Why? Partly the fact that I find snipping my ends quite soothing (it’s an excellent procrastination activity if you’re revising!), partly because I’m never 100% happy after a haircut and always end up trying to adjust it myself, but MAINLY because I’m ridiculous and neurotic and just find the whole experience so awkward!
Don’t get me wrong, it’s not like I’m reduced to a hyperventilating rocking-in-the-corner mess every time I step into a salon – but I was talking to my pals about funny salon stories and today I’m writing a little silly compilation of my favourite hairdresser awks.
Some of them are probably Zoe Dubs specials (ie unique to mentalists like me) but some of them I know YOU KNOW. Now let’s proceed and confirm just how mental I am shall we?
Should I wash my hair? It’s pretty lank and smells a bit like last night’s Dominoes. But then again… I’m going to get my hair washed anyway.
Is now really the best time to get my hair cut? What if I don’t like it? I’m going out-out the night after…. I could have a full-on hair horror documented and immortalised via Facebook photos.
Note to self, pick up a ‘cool’ hat from Topshop today just in case of emergencies. On second thoughts, can I really pull off a bowler hat? God, I hope this haircut goes well.
Hello hairdresser! Why yes, I will sit down – now let’s have that awkward jiggle between me and you where we try and tuck the chair in together at the same time. Bwah.

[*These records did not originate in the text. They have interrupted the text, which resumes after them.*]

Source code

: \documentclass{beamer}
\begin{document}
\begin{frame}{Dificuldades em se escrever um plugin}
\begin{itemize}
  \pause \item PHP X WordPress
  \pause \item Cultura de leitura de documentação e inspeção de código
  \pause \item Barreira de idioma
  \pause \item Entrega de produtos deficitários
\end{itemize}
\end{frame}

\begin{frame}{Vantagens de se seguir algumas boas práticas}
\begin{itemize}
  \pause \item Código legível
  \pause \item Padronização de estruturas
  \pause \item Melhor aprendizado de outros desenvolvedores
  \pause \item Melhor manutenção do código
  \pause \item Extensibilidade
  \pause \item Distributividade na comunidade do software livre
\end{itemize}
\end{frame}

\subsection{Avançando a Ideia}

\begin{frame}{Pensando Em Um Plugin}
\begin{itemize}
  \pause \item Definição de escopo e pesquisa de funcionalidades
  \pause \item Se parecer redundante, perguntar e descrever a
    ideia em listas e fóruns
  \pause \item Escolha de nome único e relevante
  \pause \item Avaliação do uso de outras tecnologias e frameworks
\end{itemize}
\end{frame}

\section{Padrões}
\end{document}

Would I like a drink? I’m not sure…. will I get charged if I have one? And what do you have? There’s never a clear choice – some salons only have tea, coffee and juice and some salons have wine! (guess which one is my favourite?) I’ll just have a water I guess – that’s bound to be available and most likely is FREE.

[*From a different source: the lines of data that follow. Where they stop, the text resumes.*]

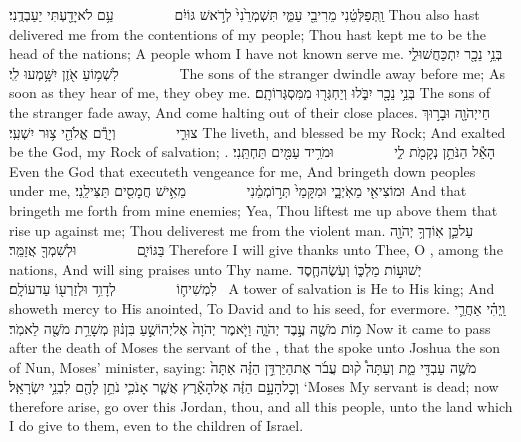 {וַֽתְּפַלְּטֵ֔נִי מֵרִיבֵ֖י עַמִּ֑י תִּשְׁמְרֵ֙נִי֙ לְרֹ֣אשׁ גּוֹיִ֔ם         עַ֥ם לֹא\maqqaf יָדַ֖עְתִּי יַעַבְדֻֽנִי׃}
{Thou also hast delivered me from the contentions of my people; Thou hast kept me to be the head of the nations; A people whom I have not known serve me.}
{בְּנֵ֥י נֵכָ֖ר יִתְכַּחֲשׁוּ\maqqaf לִ֑י לִשְׁמ֥וֹעַ אֹ֖זֶן יִשָּׁ֥מְעוּ לִֽי׃        }
{The sons of the stranger dwindle away before me; As soon as they hear of me, they obey me.}
{בְּנֵ֥י נֵכָ֖ר יִבֹּ֑לוּ וְיַחְגְּר֖וּ מִמִּסְגְּרוֹתָֽם׃}
{The sons of the stranger fade away, And come halting out of their close places.}
{חַי\maqqaf יְהֹוָ֖ה וּבָר֣וּךְ צוּרִ֑י         וְיָרֻ֕ם אֱלֹהֵ֖י צ֥וּר יִשְׁעִֽי׃}
{The \lord\space liveth, and blessed be my Rock; And exalted be the God, my Rock of salvation; .}
{הָאֵ֕ל הַנֹּתֵ֥ן נְקָמֹ֖ת לִ֑י         וּמֹרִ֥יד עַמִּ֖ים תַּחְתֵּֽנִי׃}
{Even the God that executeth vengeance for me, And bringeth down peoples under me,}
{וּמוֹצִיאִ֖י מֵאֹֽיְבָ֑י וּמִקָּמַי֙ תְּר֣וֹמְמֵ֔נִי         מֵאִ֥ישׁ חֲמָסִ֖ים תַּצִּילֵֽנִי׃}
{And that bringeth me forth from mine enemies; Yea, Thou liftest me up above them that rise up against me; Thou deliverest me from the violent man.}
{עַל\maqqaf כֵּ֛ן אֽוֹדְךָ֥ יְהֹוָ֖ה בַּגּוֹיִ֑ם         וּלְשִׁמְךָ֖ אֲזַמֵּֽר׃}
{Therefore I will give thanks unto Thee, O \lord, among the nations, And will sing praises unto Thy name.}
{ יְשׁוּע֣וֹת מַלְכּ֑וֹ וְעֹֽשֶׂה\maqqaf חֶ֧סֶד לִמְשִׁיח֛וֹ         לְדָוִ֥ד וּלְזַרְע֖וֹ עַד\maqqaf עוֹלָֽם׃ \petucha }
{A tower of salvation is He to His king; And showeth mercy to His anointed, To David and to his seed, for evermore.}
\label{haft_54}
\setcounter{chap}{1}
\setcounter{verse}{1}
{וַֽיְהִ֗י אַחֲרֵ֛י מ֥וֹת מֹשֶׁ֖ה עֶ֣בֶד יְהֹוָ֑ה וַיֹּ֤אמֶר יְהֹוָה֙ אֶל\maqqaf יְהוֹשֻׁ֣עַ בִּן\maqqaf נ֔וּן מְשָׁרֵ֥ת מֹשֶׁ֖ה לֵאמֹֽר׃}
{Now it came to pass after the death of Moses the servant of the \lord, that the \lord\space spoke unto Joshua the son of Nun, Moses’ minister, saying:}
{מֹשֶׁ֥ה עַבְדִּ֖י מֵ֑ת וְעַתָּה֩ ק֨וּם עֲבֹ֜ר אֶת\maqqaf הַיַּרְדֵּ֣ן הַזֶּ֗ה אַתָּה֙ וְכׇל\maqqaf הָעָ֣ם הַזֶּ֔ה אֶל\maqqaf הָאָ֕רֶץ אֲשֶׁ֧ר אָנֹכִ֛י נֹתֵ֥ן לָהֶ֖ם לִבְנֵ֥י יִשְׂרָאֵֽל׃}
{‘Moses My servant is dead; now therefore arise, go over this Jordan, thou, and all this people, unto the land which I do give to them, even to the children of Israel.}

Sooo …here’s my Pinterest photo collage of hair-spiration which I created whilst on the bus to work. Yes – we both know all the girls in the photos are awesome hipsters and much prettier than me but I’m going to try and rock it anyway. Oh yeah, and not too short please.

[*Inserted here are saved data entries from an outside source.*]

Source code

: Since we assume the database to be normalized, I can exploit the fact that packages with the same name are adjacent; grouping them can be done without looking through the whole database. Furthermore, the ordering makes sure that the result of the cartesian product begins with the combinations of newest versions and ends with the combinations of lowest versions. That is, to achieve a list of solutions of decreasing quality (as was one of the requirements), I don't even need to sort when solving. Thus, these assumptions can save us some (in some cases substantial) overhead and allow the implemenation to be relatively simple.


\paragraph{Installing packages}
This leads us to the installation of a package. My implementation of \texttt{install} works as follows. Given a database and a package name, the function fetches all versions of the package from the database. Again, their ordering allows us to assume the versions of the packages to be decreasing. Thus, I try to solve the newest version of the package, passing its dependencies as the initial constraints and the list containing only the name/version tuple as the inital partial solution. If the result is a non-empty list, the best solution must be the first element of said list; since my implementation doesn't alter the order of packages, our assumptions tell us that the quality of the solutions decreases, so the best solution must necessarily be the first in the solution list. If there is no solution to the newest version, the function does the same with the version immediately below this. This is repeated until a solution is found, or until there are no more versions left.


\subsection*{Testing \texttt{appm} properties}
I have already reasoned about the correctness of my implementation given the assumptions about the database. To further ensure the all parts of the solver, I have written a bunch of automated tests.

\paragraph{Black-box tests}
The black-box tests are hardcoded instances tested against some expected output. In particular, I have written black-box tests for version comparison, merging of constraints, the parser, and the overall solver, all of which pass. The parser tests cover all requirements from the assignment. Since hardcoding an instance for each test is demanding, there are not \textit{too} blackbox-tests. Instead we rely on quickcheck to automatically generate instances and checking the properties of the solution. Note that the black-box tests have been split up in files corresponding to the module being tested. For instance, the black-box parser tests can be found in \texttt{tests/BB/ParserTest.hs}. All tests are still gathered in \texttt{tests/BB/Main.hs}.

Awh, so you can’t do that style with my hair because I need to have it razored/bleached/cut way shorter than I expected?? Oh alright then, let’s just go with my usual cut then. But not too short!
Oh man, that snip took off a LOT of hair. Is it meant to be that much? There is a huge chunk of my hair on the floor, like some sort of sad animal. What was I thinking? I liked my old hair – I should have just left it.
You said shoulder length. SHOULDER LENGTH!!!!
Let’s just see what happens, it will be different once it’s dry… right?
On the approach to the basin, I’m working out where to sit so that my neck will fit exactly in that little bend without me having to bend 90 degrees at the throat.. These things can be supremely uncomfortable if you don’t get your base position right. I’ll still say I’m fine though – damn this whole British polite thing.
Base position sussed, I’ve just got to complete the formula and leeeean back – what do you mean don’t lean back yet? Oh wait – there’s about three different kinds of towel to be swathed around my shoulders and tucked into my collar. Oh, NOW I can lean back. (please guide my head? I have NO clue where I’m going)
THIS HEAD MASSAGE IS THE BEST THING EVER I WISH IT WOULD LAST FOREVER.
There’s water flowing into my ear but you haven’t noticed. Gah. All I can hear is FOAM, my ear is drowning in foam. Cue me leaning slightly to the side to try and shake it out. No no, i’m still fine thanks..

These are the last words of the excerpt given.